Check your ground glass for focus accuracy with a lens like a 150-200 ish 5.6 wide open on a good object that will show you either back or front focus once you get the film under a loupe. Learning the basics of LF is not too hard but *really* mastering it in terms of when to use front tilt, back tilt, a little of both and how far to move your focus in or out is not so easy, it took me awhile. Of course you want to avoid high F-stops like being near or at the minimum. But then you have the scene at the lake with the mountain tops in the upper part of the photo and the flowers near the bottom. One's instinct is to peg both the flowers and mountain tops in one slick front tilt. Nope, you need to do a little front, a tiny bit of rear ( better use of lens cone for image quality purposes ) and then stop way down to get the far lakeshore or middle of the shot in focus. So you "compensate' your focus inward a bit.

And yeah....watch the swing and use a loupe.
 
Film will never see the heyday it once did and that is OK, because I doubt anyone aspires to be like everyone else, ordinary...

Film is alternative process, it is niche and it is nice to have an alternative to the world of digital everything if you are deeply rooted in your being as an artist.

First of all I think it's awesome that you've made the decision to go with your gut and with what you enjoy more, and are clearly making a success of it. All too often we do what we're expected to do, not what we want of ourselves.

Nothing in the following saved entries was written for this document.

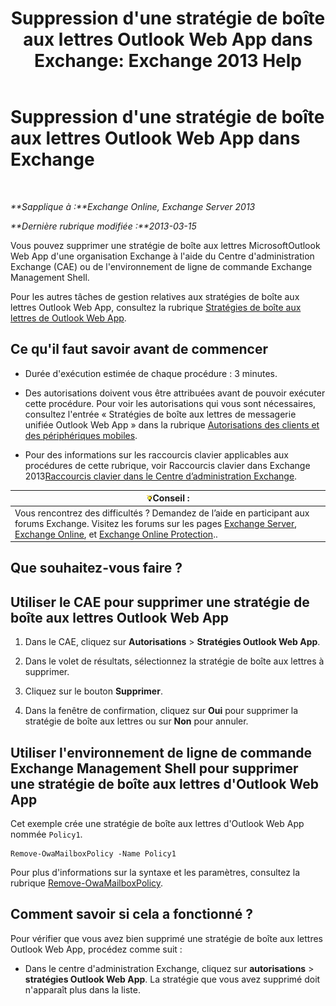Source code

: ﻿---
title: "Suppression d'une stratégie de boîte aux lettres Outlook Web App dans Exchange: Exchange 2013 Help"
TOCTitle: Suppression d'une stratégie de boîte aux lettres Outlook Web App dans Exchange
ms:assetid: edab7bac-b62c-4b82-8f21-dcac77cf0e8f
ms:mtpsurl: https://technet.microsoft.com/fr-fr/library/Dd351239(v=EXCHG.150)
ms:contentKeyID: 50479510
ms.date: 05/23/2018
mtps_version: v=EXCHG.150
ms.translationtype: MT
---

# Suppression d'une stratégie de boîte aux lettres Outlook Web App dans Exchange

 

_**Sapplique à :**Exchange Online, Exchange Server 2013_

_**Dernière rubrique modifiée :**2013-03-15_

Vous pouvez supprimer une stratégie de boîte aux lettres MicrosoftOutlook Web App d'une organisation Exchange à l'aide du Centre d'administration Exchange (CAE) ou de l'environnement de ligne de commande Exchange Management Shell.

Pour les autres tâches de gestion relatives aux stratégies de boîte aux lettres Outlook Web App, consultez la rubrique [Stratégies de boîte aux lettres de Outlook Web App](outlook-web-app-mailbox-policies-exchange-2013-help.md).

## Ce qu'il faut savoir avant de commencer

  - Durée d'exécution estimée de chaque procédure : 3 minutes.

  - Des autorisations doivent vous être attribuées avant de pouvoir exécuter cette procédure. Pour voir les autorisations qui vous sont nécessaires, consultez l'entrée « Stratégies de boîte aux lettres de messagerie unifiée Outlook Web App » dans la rubrique [Autorisations des clients et des périphériques mobiles](clients-and-mobile-devices-permissions-exchange-2013-help.md).

  - Pour des informations sur les raccourcis clavier applicables aux procédures de cette rubrique, voir Raccourcis clavier dans Exchange 2013[Raccourcis clavier dans le Centre d’administration Exchange](keyboard-shortcuts-in-the-exchange-admin-center-exchange-online-protection-help.md).

<table>
<thead>
<tr class="header">
<th><img src="images/Bb125224.tip(EXCHG.150).gif" title="Conseil" alt="Conseil" />Conseil :</th>
</tr>
</thead>
<tbody>
<tr class="odd">
<td>Vous rencontrez des difficultés ? Demandez de l’aide en participant aux forums Exchange. Visitez les forums sur les pages <a href="https://go.microsoft.com/fwlink/p/?linkid=60612">Exchange Server</a>, <a href="https://go.microsoft.com/fwlink/p/?linkid=267542">Exchange Online</a>, et <a href="https://go.microsoft.com/fwlink/p/?linkid=285351">Exchange Online Protection</a>..</td>
</tr>
</tbody>
</table>


## Que souhaitez-vous faire ?

## Utiliser le CAE pour supprimer une stratégie de boîte aux lettres Outlook Web App

1.  Dans le CAE, cliquez sur **Autorisations** \> **Stratégies Outlook Web App**.

2.  Dans le volet de résultats, sélectionnez la stratégie de boîte aux lettres à supprimer.

3.  Cliquez sur le bouton **Supprimer**.

4.  Dans la fenêtre de confirmation, cliquez sur **Oui** pour supprimer la stratégie de boîte aux lettres ou sur **Non** pour annuler.

## Utiliser l'environnement de ligne de commande Exchange Management Shell pour supprimer une stratégie de boîte aux lettres d'Outlook Web App

Cet exemple crée une stratégie de boîte aux lettres d'Outlook Web App nommée `Policy1`.

    Remove-OwaMailboxPolicy -Name Policy1 

Pour plus d'informations sur la syntaxe et les paramètres, consultez la rubrique [Remove-OwaMailboxPolicy](https://technet.microsoft.com/fr-fr/library/dd298103\(v=exchg.150\)).

## Comment savoir si cela a fonctionné ?

Pour vérifier que vous avez bien supprimé une stratégie de boîte aux lettres Outlook Web App, procédez comme suit :

  - Dans le centre d'administration Exchange, cliquez sur **autorisations** \> **stratégies Outlook Web App**. La stratégie que vous avez supprimé doit n'apparaît plus dans la liste.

Philosphical musings aside, I pulled this small quote from your post to highlight what I think about the practice of using film (this is my personal view). Digital has obviously come along and pushed film to the side. When the car was invented, people said that horses would never be used again, and instead horses became a niche for enthusiastic riders. I doubt when the flying car is invented that formula 1 or nascar has much to worry about :) And as the vinyl player has become something for the music enthusiast, I think so will film. It will always be around, one way or another.